While I’m not usually one to start pissing matches with parties I was formerly unaware of, I’m proud to note that our inimitable Devin Coldewey has come to the attention of our former Colonial rulers and has made them quite angry. One Leon Bailey, a young man of some intelligence, I’m certain, commented on our five reasons you don’t want to break your new MacBook, noting our fanboyism and “how much more like Beelzebub Apple is than Microsoft has ever been.” Touche, young man. Your astute assessment of our internal lust for Apple’s products is accurate if not understated. I, for one, have copulated with the not very spacious U.S.B. port of the MacBook Air and that was only lunchtime.

What’s my concern, then? Not that young Leon finds it offensive that we warn you against breaking your MacBook, verily. While we consider the post a PSA at best, his intimation that our erotic love-making with the new MacBook’s ermine, glossy screen and the taste of its sweet monocoque was enough to drive us to write a trifle about what not to break on it is frankly insulting.
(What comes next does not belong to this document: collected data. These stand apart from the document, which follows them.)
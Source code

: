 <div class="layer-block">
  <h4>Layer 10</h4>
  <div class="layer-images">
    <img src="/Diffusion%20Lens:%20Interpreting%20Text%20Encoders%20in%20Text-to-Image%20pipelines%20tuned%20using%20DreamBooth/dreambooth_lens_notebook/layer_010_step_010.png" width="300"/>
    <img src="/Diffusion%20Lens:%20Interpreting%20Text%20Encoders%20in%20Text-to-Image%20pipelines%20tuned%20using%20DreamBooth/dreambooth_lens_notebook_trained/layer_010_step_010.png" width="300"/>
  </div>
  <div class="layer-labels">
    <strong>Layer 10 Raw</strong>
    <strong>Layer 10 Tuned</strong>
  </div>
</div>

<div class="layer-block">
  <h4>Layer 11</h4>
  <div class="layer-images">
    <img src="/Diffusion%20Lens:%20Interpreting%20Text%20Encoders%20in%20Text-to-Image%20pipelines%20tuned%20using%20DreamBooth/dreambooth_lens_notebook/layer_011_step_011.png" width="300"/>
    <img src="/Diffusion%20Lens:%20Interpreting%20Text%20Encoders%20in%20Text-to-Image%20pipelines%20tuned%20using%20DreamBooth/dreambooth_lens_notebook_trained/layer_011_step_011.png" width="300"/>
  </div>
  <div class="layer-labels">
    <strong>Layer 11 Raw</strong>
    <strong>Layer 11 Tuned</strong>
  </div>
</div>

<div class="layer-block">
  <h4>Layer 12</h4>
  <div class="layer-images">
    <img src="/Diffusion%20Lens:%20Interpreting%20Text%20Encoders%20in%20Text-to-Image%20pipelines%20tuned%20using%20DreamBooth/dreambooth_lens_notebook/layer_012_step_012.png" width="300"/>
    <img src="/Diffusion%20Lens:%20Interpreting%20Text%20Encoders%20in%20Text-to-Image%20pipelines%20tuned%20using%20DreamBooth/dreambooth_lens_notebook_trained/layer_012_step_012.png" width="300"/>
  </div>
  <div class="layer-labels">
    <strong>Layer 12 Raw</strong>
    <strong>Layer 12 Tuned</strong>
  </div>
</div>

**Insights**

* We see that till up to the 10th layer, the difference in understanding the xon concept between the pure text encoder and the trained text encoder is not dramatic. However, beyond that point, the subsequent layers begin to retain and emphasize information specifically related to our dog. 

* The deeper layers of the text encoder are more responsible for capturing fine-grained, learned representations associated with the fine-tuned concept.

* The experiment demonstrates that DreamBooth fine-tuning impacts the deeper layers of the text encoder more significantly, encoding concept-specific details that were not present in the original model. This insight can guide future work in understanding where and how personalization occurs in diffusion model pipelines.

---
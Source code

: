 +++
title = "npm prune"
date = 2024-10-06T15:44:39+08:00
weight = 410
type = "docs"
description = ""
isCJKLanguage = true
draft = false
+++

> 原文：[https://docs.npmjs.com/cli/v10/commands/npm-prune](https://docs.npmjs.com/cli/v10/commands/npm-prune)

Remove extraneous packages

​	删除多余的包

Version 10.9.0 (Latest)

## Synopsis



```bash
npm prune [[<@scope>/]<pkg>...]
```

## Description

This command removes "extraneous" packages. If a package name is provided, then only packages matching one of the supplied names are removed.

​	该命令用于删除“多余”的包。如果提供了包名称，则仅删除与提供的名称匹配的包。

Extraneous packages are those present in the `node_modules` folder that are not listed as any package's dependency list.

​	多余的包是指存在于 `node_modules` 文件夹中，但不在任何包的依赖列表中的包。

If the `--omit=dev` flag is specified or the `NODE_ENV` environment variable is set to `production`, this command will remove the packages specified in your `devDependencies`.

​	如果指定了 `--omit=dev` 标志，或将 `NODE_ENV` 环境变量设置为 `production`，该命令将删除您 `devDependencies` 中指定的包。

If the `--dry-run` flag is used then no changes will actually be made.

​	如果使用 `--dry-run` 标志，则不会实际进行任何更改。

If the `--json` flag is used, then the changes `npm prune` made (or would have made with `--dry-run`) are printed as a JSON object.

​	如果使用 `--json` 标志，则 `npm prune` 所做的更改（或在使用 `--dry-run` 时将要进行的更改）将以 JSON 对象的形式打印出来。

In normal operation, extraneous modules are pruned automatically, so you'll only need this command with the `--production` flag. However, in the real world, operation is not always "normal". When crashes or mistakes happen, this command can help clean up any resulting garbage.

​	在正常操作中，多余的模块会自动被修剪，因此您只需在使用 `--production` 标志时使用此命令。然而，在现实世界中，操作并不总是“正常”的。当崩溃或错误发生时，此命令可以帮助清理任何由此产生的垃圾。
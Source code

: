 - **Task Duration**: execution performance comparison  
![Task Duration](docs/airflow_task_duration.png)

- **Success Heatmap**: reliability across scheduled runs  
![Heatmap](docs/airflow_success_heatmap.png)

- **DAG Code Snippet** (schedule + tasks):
We care about you, dear readers, and we know we all love the soft feel of aluminum between your thighs, the warmth of a battery on your abs, and the succinct tintinnabulation of the trash can as it deletes another “Just not right” Photobooth picture of you and your iPhone 3G. Unlike Portable Computer Machine and Tabulation Systems magazine – published by the strange little men who brought you Stuff and Maxim – we take all comers and are accepting of all predilections. I like to think we rise above the small minds that would place us in little boxes and, perhaps, we want to be in those boxes, especially if those boxes contain SuperDrives. But you, Mr. Bailey, have no right to bring our lumpen, swart lust out of the closet so ignominiously and without warning. Like the other newspapers and periodicals he and his British brothers produce – many unfit for human consumption, the Economist being a noted yet highly borderline exception – his efforts at unmasking us only show his own prejudice and I would only hope that, like a certain Prince Harry, he and his cohorts do not dress in naughty, historically inappropriate costumes and gaze turgidly at the wide expanses of Microsoft Vista. We do not drag your wizened heart through the mud, Mr. Bailey, and we kindly encourage you to refrain from the same.